5.2.5 Net Accumulated Area

In Definition 3 in 3.4.4, we introduced the concept of net accumulate starting at \(c\) for a function \(f\) continuous on \([a,b]\), with \(c\in [a,b]\), as, precisely,
\[F(x)= \int_c^xf(t)\,dt, \;\;\; x\in [a,b].\]
In particular, if \(f(x) \geq 0 \) for all \(x\in [a,b]\), and \(c=a\), then, \(F(x)\) is the accumulated area as defined in 1.3.3. Furthermore, in Example 3 (in 1.3.3), we obtained the following expression for the net accumulated area for \(\displaystyle f(x)=\sqrt{r^2-x^2}\), \(x\in[-r,r]\):
\[A(x) =
\frac{1}{2}r^2\left(\pi – \arccos \frac{x}{r}\right)+\frac{1}{2}x\sqrt{r^2-x^2}.\]
That is,
\begin{equation}\label{ch05-02-eq03}\tag{5.3}
\int_{-r}^x\sqrt{r^2-t^2}\,dt =\frac{1}{2}r^2\left(\pi – \arccos \frac{x}{r}\right)+\frac{1}{2}x\sqrt{r^2-x^2} , \;\;\; x\in [a,b].
\end{equation}
In view of TFTCP1, this means that the right-hand-side is an antiderivative of \(\displaystyle f(x)=\sqrt{r^2-x^2}\).

Example 1.
Verify that (\ref{ch05-02-eq03}) is valid.

Solution.
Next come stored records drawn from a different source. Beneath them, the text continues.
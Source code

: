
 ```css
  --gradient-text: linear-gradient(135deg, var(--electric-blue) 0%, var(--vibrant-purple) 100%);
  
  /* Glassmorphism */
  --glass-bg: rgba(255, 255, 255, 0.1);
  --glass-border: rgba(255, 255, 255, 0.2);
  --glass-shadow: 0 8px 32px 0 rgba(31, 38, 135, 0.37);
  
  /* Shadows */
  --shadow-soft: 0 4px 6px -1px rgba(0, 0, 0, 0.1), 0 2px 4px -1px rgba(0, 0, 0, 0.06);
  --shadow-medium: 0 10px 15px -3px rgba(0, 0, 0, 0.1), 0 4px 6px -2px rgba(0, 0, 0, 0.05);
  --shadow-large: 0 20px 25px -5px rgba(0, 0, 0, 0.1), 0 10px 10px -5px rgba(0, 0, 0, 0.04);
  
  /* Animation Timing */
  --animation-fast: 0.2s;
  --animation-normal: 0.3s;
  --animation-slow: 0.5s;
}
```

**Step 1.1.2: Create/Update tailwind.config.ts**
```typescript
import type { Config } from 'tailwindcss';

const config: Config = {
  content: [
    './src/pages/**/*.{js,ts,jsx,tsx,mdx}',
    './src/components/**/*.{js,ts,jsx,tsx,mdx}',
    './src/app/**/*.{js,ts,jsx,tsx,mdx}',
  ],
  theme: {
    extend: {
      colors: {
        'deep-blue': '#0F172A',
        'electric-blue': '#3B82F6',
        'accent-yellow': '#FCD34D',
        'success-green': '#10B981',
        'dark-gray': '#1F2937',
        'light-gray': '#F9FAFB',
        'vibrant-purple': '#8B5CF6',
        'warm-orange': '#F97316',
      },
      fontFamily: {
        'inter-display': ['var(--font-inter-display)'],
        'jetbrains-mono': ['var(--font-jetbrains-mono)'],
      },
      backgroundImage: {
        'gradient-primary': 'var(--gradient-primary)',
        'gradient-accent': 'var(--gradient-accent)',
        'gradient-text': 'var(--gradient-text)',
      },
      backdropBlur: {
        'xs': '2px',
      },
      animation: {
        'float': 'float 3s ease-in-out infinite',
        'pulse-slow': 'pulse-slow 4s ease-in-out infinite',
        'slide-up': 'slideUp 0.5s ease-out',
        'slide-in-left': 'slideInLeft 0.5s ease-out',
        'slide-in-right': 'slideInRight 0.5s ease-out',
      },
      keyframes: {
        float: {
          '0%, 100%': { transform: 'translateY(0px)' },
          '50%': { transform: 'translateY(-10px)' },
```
We need to show that the RHS in (\ref{ch05-02-eq03}) is indeed an antiderivative of \(\displaystyle f(x)=\sqrt{r^2-x^2}\), and that it coincides with the LHS at one point (and hence everywhere on \([-r,r]\)).
\[\frac{d}{dx}\left (\frac{1}{2}r^2\left(\pi – \arccos \frac{x}{r}\right)+\frac{1}{2}x\sqrt{r^2-x^2}\right ) =
\frac{1}{2} r^2\frac{1}{\sqrt{r^2-x^2}} + \frac{1}{2}\sqrt{r^2-x^2} – \frac{1}{2}x\frac{x}{\sqrt{r^2-x^2}}= \]
\[=\frac{1}{2} \frac{r^2}{\sqrt{r^2-x^2}} + \frac{1}{2} \frac{r^2-2x^2}{\sqrt{r^2-x^2}}= \frac{1}{2}\frac{2r^2-2x^2}{\sqrt{r^2-x^2}} = \sqrt{r^2-x^2}. \]
Since the LHS and the RHS in (\ref{ch05-02-eq03}) are antiderivatives of \(\displaystyle f(x)=\sqrt{r^2-x^2}\) it follows that they differ by a constant (see Theorem 1 in 5.1.1), that is LHS \(=\) RHS\(\,+C\). But, since
\[\int_{-r}^{-r}\sqrt{r^2-t^2}\,dt = 0, \;\;\; \frac{1}{2}r^2\left(\pi – \arccos \frac{-r}{r}\right)+\frac{1}{2}(-r)\sqrt{r^2-(-r)^2} = 0, \Longrightarrow C=0.\]
From this, it follows that (\ref{ch05-02-eq03}) is valid.